(Data entries)
####################

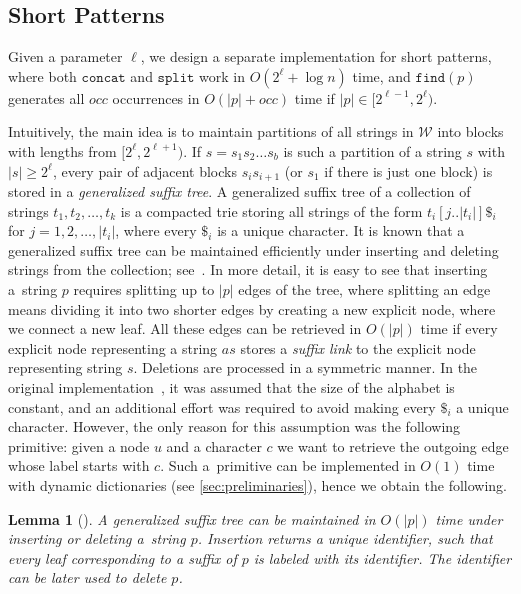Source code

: \documentclass[a4paper]{article}
\newtheorem{lemma}[theorem]{Lemma}
\theoremstyle{remark}
\newcommand{\concop}{\mathtt{concat}}
\newcommand{\splitop}{\mathtt{split}}
\newcommand{\findop}{\mathtt{find}}
\newcommand{\coll}{\mathcal{W}}
\begin{document}
\subsection{Short Patterns}\label{sec:short}

Given a parameter $\ell$, we design a separate implementation for short patterns, where
both $\concop$ and $\splitop$ work in $O(2^\ell+\log n)$ time, and $\findop(p)$ generates
all $occ$ occurrences in $O(|p|+occ)$ time if $|p|\in [2^{\ell-1},2^{\ell})$.

Intuitively, the main idea is to maintain partitions of all strings in $\coll$ into blocks with lengths from $[2^\ell,2^{\ell+1})$. If $s=s_1 s_2 \ldots s_b$ is such
a partition of a string $s$ with $|s| \geq 2^{\ell}$, every pair of adjacent blocks $s_i s_{i+1}$ (or $s_1$ if there is just one block) is stored in a \emph{generalized suffix tree}.
A generalized suffix tree of a collection of strings
$t_1,t_2,\ldots,t_k$ is a compacted trie storing all strings of the form $t_i[j..|t_i|] \$_i$ for $j=1,2,\ldots,|t_i|$, where
every $ \$_i$ is a unique character. It is known that a generalized suffix tree can be maintained
efficiently under inserting and deleting strings from the collection; see~\cite{dictionary}.
In more detail, it is easy to see that inserting a~string $p$ requires splitting up to $|p|$ edges of the tree, where
splitting an edge means dividing it into two shorter edges by creating a new explicit node,
where we connect a new leaf. All these edges can be retrieved in $O(|p|)$ time if every explicit
node representing a string $as$ stores a \emph{suffix link} to the explicit node representing string $s$.
Deletions are processed in a symmetric manner.
In the original implementation~\cite{dictionary}, it was assumed that the size of the alphabet is constant, and
an additional effort was required to avoid making every $ \$_i$ a unique character. However,
the only reason for this assumption was the following primitive: given a node
$u$ and a character $c$ we want to retrieve the outgoing edge whose label starts with $c$. Such
a~primitive can be implemented in $O(1)$ time with dynamic dictionaries (see \cref{sec:preliminaries}),
hence we obtain the following.

\begin{lemma}[\cite{dictionary}]
\label{lem:GST}
A generalized suffix tree can be maintained in $O(|p|)$ time under inserting or deleting a~string
$p$. Insertion returns a unique identifier, such that every leaf corresponding to a suffix of $p$
is labeled with its identifier. The identifier can be later used to delete $p$.
\end{lemma}
\end{document}
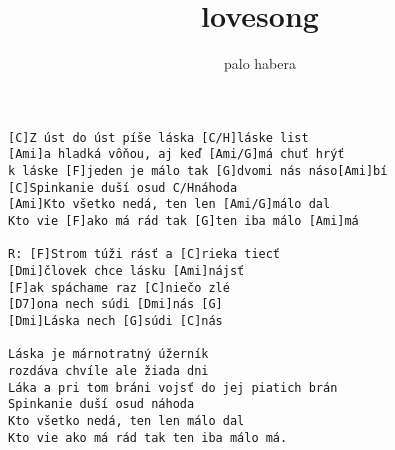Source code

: \author{palo habera}
\title{lovesong}
\maketitle
\begin{verbatim}
[C]Z úst do úst píše láska [C/H]láske list
[Ami]a hladká vôňou, aj keď [Ami/G]má chuť hrýť
k láske [F]jeden je málo tak [G]dvomi nás náso[Ami]bí
[C]Spinkanie duší osud C/Hnáhoda
[Ami]Kto všetko nedá, ten len [Ami/G]málo dal
Kto vie [F]ako má rád tak [G]ten iba málo [Ami]má

R: [F]Strom túži rásť a [C]rieka tiecť
[Dmi]človek chce lásku [Ami]nájsť
[F]ak spáchame raz [C]niečo zlé
[D7]ona nech súdi [Dmi]nás [G]
[Dmi]Láska nech [G]súdi [C]nás

Láska je márnotratný úžerník
rozdáva chvíle ale žiada dni
Láka a pri tom bráni vojsť do jej piatich brán
Spinkanie duší osud náhoda
Kto všetko nedá, ten len málo dal
Kto vie ako má rád tak ten iba málo má.
\end{verbatim}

####################

Your task is to list each line of the records with the word "nedá".

[Ami]Kto všetko nedá, ten len [Ami/G]málo dal
Kto všetko nedá, ten len málo dal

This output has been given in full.